Tema da aula: Violência e paixão na consolidação da indústria da canção e no


seu campo predileto: a “educação sentimental.

BREVE HISTÓRICO

A partir do início do século XX, quando nossos compositores começaram a fazer


valsa com letra, o gênero cresceu, atingindo em sua forma mais
romântica o auge da popularidade nos anos 1930. Esse tipo de
composição, que, em andamento lento, canta versos líricos, por vezes
exageradamente sentimentais, representou nos 1900 a expressão máxima
de nossa canção amorosa, tal como a modinha o fizera no século anterior.

Desenvolveu-se em duas vertentes:

1) Tradicional, piegas, rebuscada, mais próxima da modinha. Ex:


“Patativa”, de Vicente Celestino.
2) Moderna – que, sem prejuízo do lirismo, trata do amor em linguagem
mais natural, mais chegada à realidade. Ex: “Chão de estrelas”, de
Orestes Barbosa.

Há também espaço para a valsa de andamento mais rápido, mais


marcado, que, embora bem brasileira no conteúdo, sofre na forma uma
certa influência da música de opereta europeia. Ex: “Eu sonhei que tu
estavas tão linda”, de Lamartine Babo.

Na onda das novas danças de salão que imperou nos Estados Unidos no início
do século XX, surgiu o fox-trot em 1912, tendo seu nome registrado em disco
dois anos depois. Dos dois ritmos de fox, o mais lento e o mais rápido, o mais
lento alcançou maior popularidade no Brasil, inspirando o nosso
romântico fox-canção, que se consolidou nos anos 1930.
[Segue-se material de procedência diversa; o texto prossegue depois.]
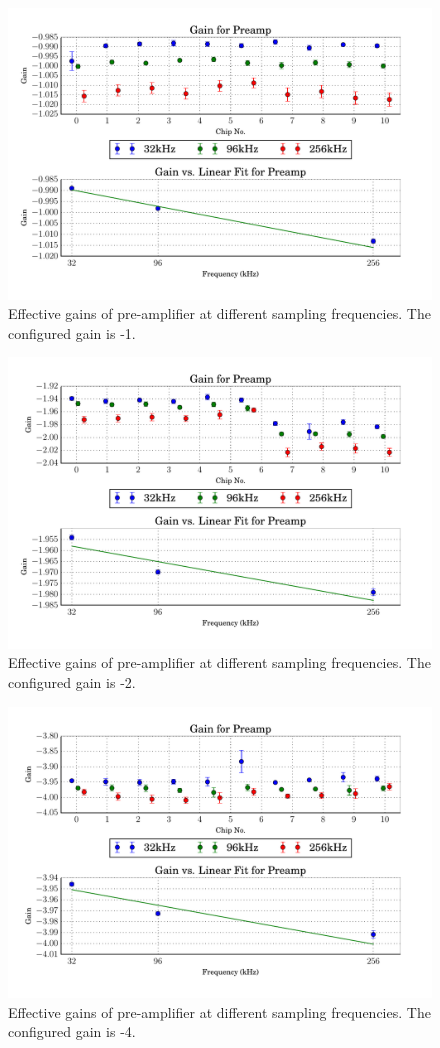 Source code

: \begin{figure}
    \centering
    \includegraphics[width=.7\linewidth]{images/plots/dc_slope_preamp_gain-1.pdf}
    \caption{Effective gains of pre-amplifier at different sampling frequencies. The configured gain is -1.}
    \label{fig:preamp_slope-1}
\end{figure}
\begin{figure}
    \centering
    \includegraphics[width=.7\linewidth]{images/plots/dc_slope_preamp_gain-2.pdf}
    \caption{Effective gains of pre-amplifier at different sampling frequencies. The configured gain is -2.}
    \label{fig:preamp_slope-2}
\end{figure}
\begin{figure}
    \centering
    \includegraphics[width=.7\linewidth]{images/plots/dc_slope_preamp_gain-4.pdf}
    \caption{Effective gains of pre-amplifier at different sampling frequencies. The configured gain is -4.}
    \label{fig:preamp_slope-4}
\end{figure}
Na segunda metade da década de 1940, o público brasileiro curtiu uma


intensa paixão pelo bolero ibero-americano, que invadiu o disco, o rádio,
as casas noturnas e os clubes sociais, impondo-se como presença obrigatória em
eventos musicais e dançantes.
Como nosso gênero romântico mais próximo do bolero era o
samba-canção, este passou a ter um crescimento avassalador, eclipsando a
canção ternária e o fox-canção e apossando-se do espaço até então por eles
ocupados.

O CONCEITO DE PAIXÃO
“Prefiro dizer que as paixões não são contentamentos ou desprazeres nem
opiniões, mas tendências, ou antes, modificação da tendência, que vêm da
opinião ou do sentimento, e que são acompanhadas de prazer ou desprazer”.
(Leibniz)
“Tudo o que se faz ou acontece de novo é geralmente chamado pelos filósofos de
paixão relativamente ao sujeito a quem isso acontece, de ação relativamente
àquele que faz com que aconteça”. (Descartes)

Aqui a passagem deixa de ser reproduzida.